Data records:
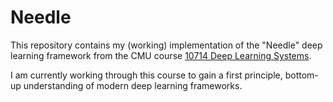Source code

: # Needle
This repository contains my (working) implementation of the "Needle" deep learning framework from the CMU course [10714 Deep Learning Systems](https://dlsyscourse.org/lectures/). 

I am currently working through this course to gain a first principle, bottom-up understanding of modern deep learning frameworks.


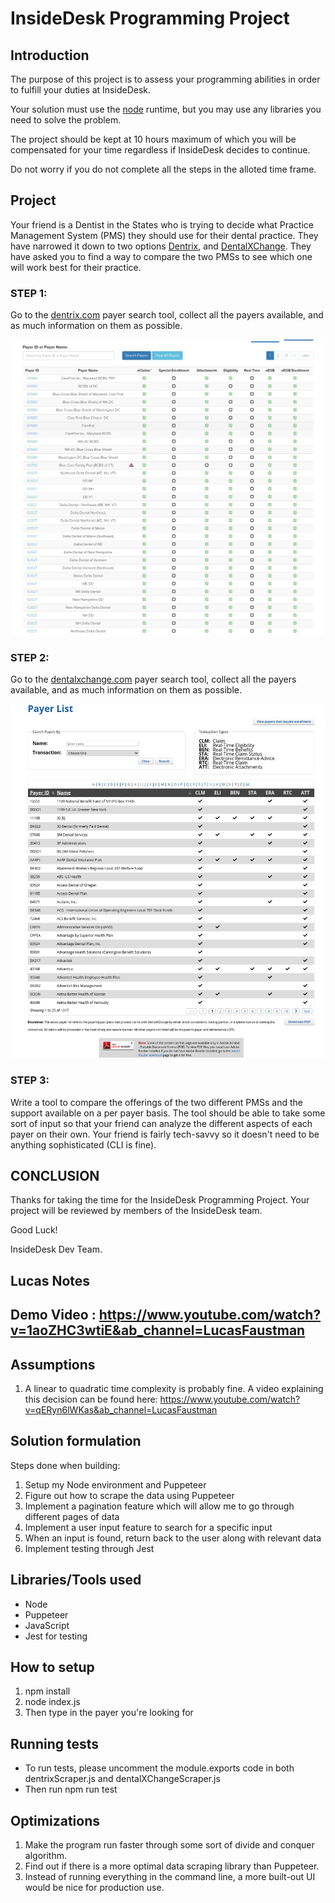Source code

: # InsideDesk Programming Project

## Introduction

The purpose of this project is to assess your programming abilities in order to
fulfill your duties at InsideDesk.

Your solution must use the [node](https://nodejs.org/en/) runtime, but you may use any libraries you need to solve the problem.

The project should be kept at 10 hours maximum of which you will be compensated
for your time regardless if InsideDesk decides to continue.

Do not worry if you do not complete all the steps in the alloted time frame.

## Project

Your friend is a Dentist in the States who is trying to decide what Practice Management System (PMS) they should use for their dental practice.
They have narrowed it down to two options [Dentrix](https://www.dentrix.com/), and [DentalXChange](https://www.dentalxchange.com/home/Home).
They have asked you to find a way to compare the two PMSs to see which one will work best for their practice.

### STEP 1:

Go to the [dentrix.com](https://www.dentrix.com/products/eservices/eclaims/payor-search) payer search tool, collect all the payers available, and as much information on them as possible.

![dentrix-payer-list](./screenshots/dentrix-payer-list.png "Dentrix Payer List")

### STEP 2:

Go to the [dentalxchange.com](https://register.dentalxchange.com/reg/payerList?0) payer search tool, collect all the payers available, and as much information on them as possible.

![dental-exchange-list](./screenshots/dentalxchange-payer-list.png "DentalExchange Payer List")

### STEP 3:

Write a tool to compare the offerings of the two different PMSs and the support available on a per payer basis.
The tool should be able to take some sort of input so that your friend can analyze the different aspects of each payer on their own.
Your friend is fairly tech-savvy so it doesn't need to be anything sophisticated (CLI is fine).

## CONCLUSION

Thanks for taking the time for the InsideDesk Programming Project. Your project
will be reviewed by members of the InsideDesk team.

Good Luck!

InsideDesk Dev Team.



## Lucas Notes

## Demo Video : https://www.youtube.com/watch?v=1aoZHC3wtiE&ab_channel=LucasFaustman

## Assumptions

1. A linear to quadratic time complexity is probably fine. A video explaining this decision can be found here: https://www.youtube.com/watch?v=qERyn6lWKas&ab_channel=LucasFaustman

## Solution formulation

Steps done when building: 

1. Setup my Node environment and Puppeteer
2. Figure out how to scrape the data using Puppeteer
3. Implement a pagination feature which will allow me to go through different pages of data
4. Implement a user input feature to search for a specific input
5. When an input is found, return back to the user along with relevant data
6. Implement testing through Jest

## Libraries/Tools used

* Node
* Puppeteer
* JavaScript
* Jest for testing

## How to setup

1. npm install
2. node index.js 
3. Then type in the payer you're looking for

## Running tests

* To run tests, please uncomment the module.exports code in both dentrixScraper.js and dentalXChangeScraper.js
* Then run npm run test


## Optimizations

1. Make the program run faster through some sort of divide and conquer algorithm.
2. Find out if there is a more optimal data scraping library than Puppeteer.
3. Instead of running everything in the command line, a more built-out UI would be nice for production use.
--
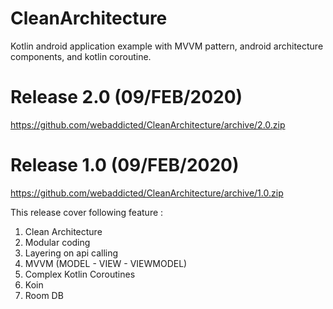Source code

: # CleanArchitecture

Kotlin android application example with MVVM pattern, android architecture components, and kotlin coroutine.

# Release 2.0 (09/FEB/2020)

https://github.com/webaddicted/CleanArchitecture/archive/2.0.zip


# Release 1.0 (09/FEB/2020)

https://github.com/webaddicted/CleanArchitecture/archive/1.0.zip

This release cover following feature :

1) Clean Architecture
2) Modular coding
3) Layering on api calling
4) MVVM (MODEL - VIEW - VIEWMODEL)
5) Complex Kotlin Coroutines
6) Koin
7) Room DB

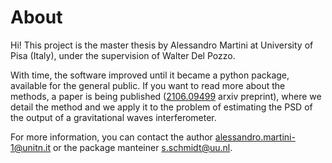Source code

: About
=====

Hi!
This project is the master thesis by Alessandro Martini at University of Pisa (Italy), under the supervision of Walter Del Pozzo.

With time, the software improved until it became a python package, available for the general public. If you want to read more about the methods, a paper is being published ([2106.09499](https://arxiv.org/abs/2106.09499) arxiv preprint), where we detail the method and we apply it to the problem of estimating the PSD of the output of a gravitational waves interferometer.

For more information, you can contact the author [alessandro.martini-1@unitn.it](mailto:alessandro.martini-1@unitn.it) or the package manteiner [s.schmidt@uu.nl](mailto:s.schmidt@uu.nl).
--
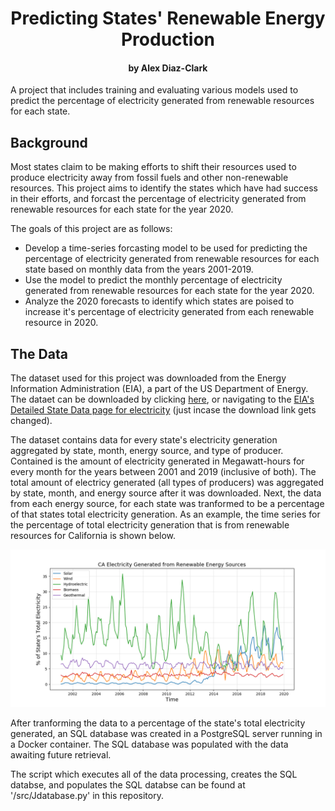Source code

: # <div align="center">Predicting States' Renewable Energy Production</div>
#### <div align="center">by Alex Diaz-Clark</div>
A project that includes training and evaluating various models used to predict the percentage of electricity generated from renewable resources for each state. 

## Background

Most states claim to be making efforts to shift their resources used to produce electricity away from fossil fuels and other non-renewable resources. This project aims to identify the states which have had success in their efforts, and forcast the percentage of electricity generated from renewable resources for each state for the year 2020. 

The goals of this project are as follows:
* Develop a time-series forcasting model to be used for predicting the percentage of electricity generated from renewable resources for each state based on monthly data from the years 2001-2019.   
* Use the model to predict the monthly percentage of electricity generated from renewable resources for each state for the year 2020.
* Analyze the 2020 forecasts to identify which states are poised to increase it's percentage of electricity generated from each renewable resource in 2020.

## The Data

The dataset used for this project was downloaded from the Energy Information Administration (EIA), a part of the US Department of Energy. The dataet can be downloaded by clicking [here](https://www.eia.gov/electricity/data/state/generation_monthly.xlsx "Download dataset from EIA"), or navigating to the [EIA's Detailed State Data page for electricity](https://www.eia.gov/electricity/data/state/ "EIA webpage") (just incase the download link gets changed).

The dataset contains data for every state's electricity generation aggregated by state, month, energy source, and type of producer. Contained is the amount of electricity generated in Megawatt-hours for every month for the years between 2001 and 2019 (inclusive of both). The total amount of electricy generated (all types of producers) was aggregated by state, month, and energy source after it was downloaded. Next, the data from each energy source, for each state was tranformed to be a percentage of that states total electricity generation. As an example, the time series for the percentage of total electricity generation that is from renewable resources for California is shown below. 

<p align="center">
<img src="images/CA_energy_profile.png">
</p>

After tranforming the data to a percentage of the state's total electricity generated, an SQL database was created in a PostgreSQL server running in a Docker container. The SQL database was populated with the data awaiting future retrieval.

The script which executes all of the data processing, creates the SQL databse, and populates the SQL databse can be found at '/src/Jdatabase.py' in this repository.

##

**WORK ITEM:**
The answer must consist of every line from the data that holds the string "compare".

**TASK RESULT:**
They have asked you to find a way to compare the two PMSs to see which one will work best for their practice.
Write a tool to compare the offerings of the two different PMSs and the support available on a per payer basis.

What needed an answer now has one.